Natalia Mehlman Petrzela
From Wikipedia, the free encyclopedia
Natalia Mehlman Petrzela | |
|---|---|
| Alma mater | |
| Scientific career | |
| Fields | |
| Institutions | The New School |
Natalia Yael Mehlman Petrzela is an American historian, specializing in the politics and culture of the modern United States. She is Associate Professor of History at The New School. Petrzela is also a history communicator who frequently writes pieces about American history in popular media outlets, co-hosts the Past Present podcast, and has created or been featured in educational videos for The History Channel and C-SPAN.
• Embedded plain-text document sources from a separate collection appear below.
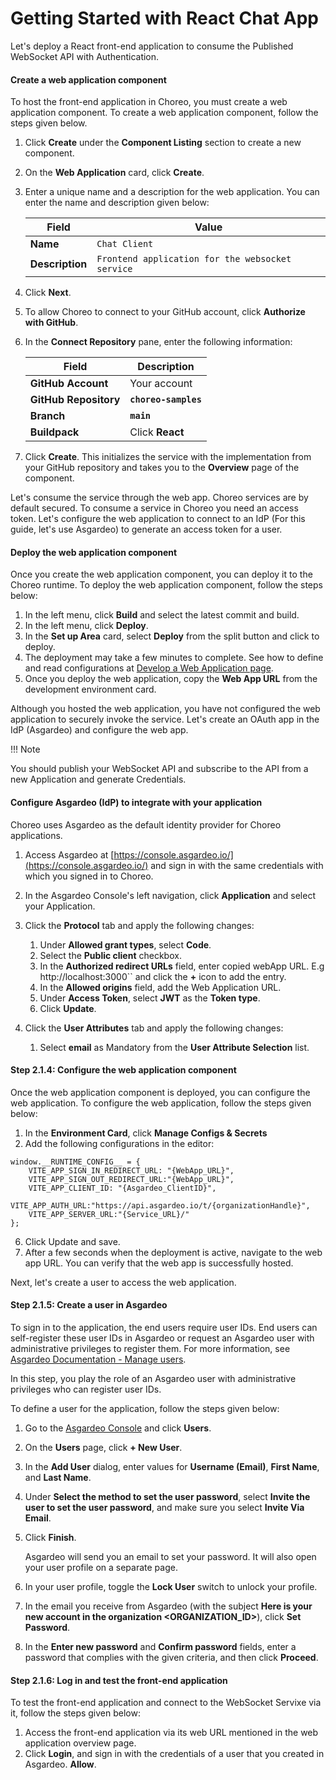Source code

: # Getting Started with React Chat App

Let's deploy a React front-end application to consume the Published WebSocket API with Authentication.

#### Create a web application component

To host the front-end application in Choreo, you must create a web application component. To create a web application component, follow the steps given below.

1. Click **Create** under the **Component Listing** section to create a new component.
2. On the **Web Application** card, click **Create**.
3. Enter a unique name and a description for the web application. You can enter the name and description given below:

    | **Field**       | **Value**               |
    |-----------------|-------------------------|
    | **Name**        | `Chat Client`  |
    | **Description** | `Frontend application for the websocket service` |

5. Click **Next**.
6. To allow Choreo to connect to your GitHub account, click **Authorize with GitHub**.
7. In the **Connect Repository** pane, enter the following information:

    | **Field**             | **Description**                               |
    |-----------------------|-----------------------------------------------|
    | **GitHub Account**    | Your account                                  |
    | **GitHub Repository** | **`choreo-samples`**                          |
    | **Branch**            | **`main`**                                    |
    | **Buildpack**         | Click **React**                               |

9. Click **Create**. This initializes the service with the implementation from your GitHub repository and takes you to the **Overview** page of the component.

Let's consume the service through the web app. Choreo services are by default secured. To consume a service in Choreo you need an access token. Let's configure the web application to connect to an IdP (For this guide, let's use Asgardeo) to generate an access token for a user.

#### Deploy the web application component

Once you create the web application component, you can deploy it to the Choreo runtime. To deploy the web application component, follow the steps below:

1. In the left menu, click **Build** and select the latest commit and build.
1. In the left menu, click **Deploy**.
2. In the **Set up Area** card, select **Deploy** from the split button and click to deploy. 
3. The deployment may take a few minutes to complete. See how to define and read configurations at [Develop a Web Application page](https://wso2.com/choreo/docs/develop-components/develop-a-web-application/#creating-a-web-application).
4. Once you deploy the web application, copy the **Web App URL** from the development environment card.


Although you hosted the web application, you have not configured the web application to securely invoke the service. Let's create an OAuth app in the IdP (Asgardeo) and configure the web app.

!!! Note

You should publish your WebSocket API and subscribe to the API from a new Application and generate Credentials.

#### Configure Asgardeo (IdP) to integrate with your application

Choreo uses Asgardeo as the default identity provider for Choreo applications.

1. Access Asgardeo at [https://console.asgardeo.io/](https://console.asgardeo.io/) and sign in with the same credentials with which you signed in to Choreo.
2. In the Asgardeo Console's left navigation, click **Application** and select your Application.
4. Click the **Protocol** tab and apply the following changes:

    1. Under **Allowed grant types**, select **Code**.
    2. Select the **Public client** checkbox.
    3. In the **Authorized redirect URLs** field, enter copied webApp URL. E.g http://localhost:3000`` and click the **+** icon to add the entry.
    4. In the **Allowed origins** field, add the Web Application URL.
    6. Under **Access Token**, select **JWT** as the **Token type**.
    7. Click **Update**.
5. Click the **User Attributes** tab and apply the following changes:
    1. Select **email** as Mandatory from the **User Attribute Selection** list.

#### Step 2.1.4: Configure the web application component

Once the web application component is deployed, you can configure the web application. To configure the web application, follow the steps given below:

1. In the **Environment Card**, click **Manage Configs & Secrets**
2. Add the following configurations in the editor:
```
window.__RUNTIME_CONFIG__ = {
    VITE_APP_SIGN_IN_REDIRECT_URL: "{WebApp_URL}",
    VITE_APP_SIGN_OUT_REDIRECT_URL:"{WebApp_URL}",
    VITE_APP_CLIENT_ID: "{Asgardeo_ClientID}",
    VITE_APP_AUTH_URL:"https://api.asgardeo.io/t/{organizationHandle}",
    VITE_APP_SERVER_URL:"{Service_URL}/"
};
```

6. Click Update and save.
5. After a few seconds when the deployment is active, navigate to the web app URL. You can verify that the web app is successfully hosted.

Next, let's create a user to access the web application.

#### Step 2.1.5: Create a user in Asgardeo

To sign in to the application, the end users require user IDs. End users can self-register these user IDs in Asgardeo or request an Asgardeo user with administrative privileges to register them. For more information, see [Asgardeo Documentation - Manage users](https://wso2.com/asgardeo/docs/guides/users/manage-customers/#onboard-a-user).

In this step, you play the role of an Asgardeo user with administrative privileges who can register user IDs.

To define a user for the application, follow the steps given below:

1. Go to the [Asgardeo Console](https://console.asgardeo.io/) and click **Users**.
2. On the **Users** page, click **+ New User**.
3. In the **Add User** dialog, enter values for **Username (Email)**, **First Name**, and **Last Name**.
4. Under **Select the method to set the user password**, select **Invite the user to set the user password**, and make sure you select **Invite Via Email**.

5. Click **Finish**.

    Asgardeo will send you an email to set your password.  It will also open your user profile on a separate page.

6. In your user profile, toggle the **Lock User** switch to unlock your profile.
7. In the email you receive from Asgardeo (with the subject **Here is your new account in the organization <ORGANIZATION_ID>**), click **Set Password**.
8. In the **Enter new password** and **Confirm password** fields, enter a password that complies with the given criteria, and then click **Proceed**.

#### Step 2.1.6: Log in and test the front-end application

To test the front-end application and connect to the WebSocket Servixe via it, follow the steps given below:

1. Access the front-end application via its web URL mentioned in the web application overview page.
2. Click **Login**, and sign in with the credentials of a user that you created in Asgardeo.
**Allow**.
Petrzela is of Jewish and Argentine descent.[1] She attended Columbia University, graduating with a BA degree in history in 2000.[2][3] She began to work as an investment banking analyst, and then in 2001 she became a Spanish teacher[2] at a public school in New York City.[4] After a year, she attended graduate school at Stanford University, where she obtained an MA in history in 2004 and a PhD in history in 2009.[2] After graduating in 2009, she joined the history faculty at The New School.[2]
Research
In 2015, Petrzela published the book Classroom Wars: Language, Sex, and the Making of Modern Political Culture.[5] In Classroom Wars, Petrzela studies the controversies over the inclusion of sex education and Spanish language bilingual education in California schools from the mid-1960s through the 1980s.[6] She connects these issues to the popular sentiment against property tax in California and the state's rightward trend during the 1970s, culminating in the passage of the 1978 California Proposition 13.[7] Classroom Wars is divided into two sections, with the first detailing the fight over sex education and the second devoted to the fight over Spanish language education, and employs primary sources that include newspapers, lesson plans, school board minutes, and course evaluations.[8] Within each section, the book is largely structured as a chronology of the fight over these educational topics, but also includes micro-history analyses in California communities including Anaheim, San Francisco, San Jose, and San Mateo.[9] Classroom Wars was particularly noted for combining two subjects that might appear to be dissimilar, namely sex education and Spanish language education,[10] in contrast to the large proportion of the scholarship on American education in the 1960s and 1970s that has been characterised as focusing narrowly on major individual topics in the context of school desegregation with less attention to how those topics interact with each other.[7] Classroom Wars was published in a paperback edition in 2017.[11]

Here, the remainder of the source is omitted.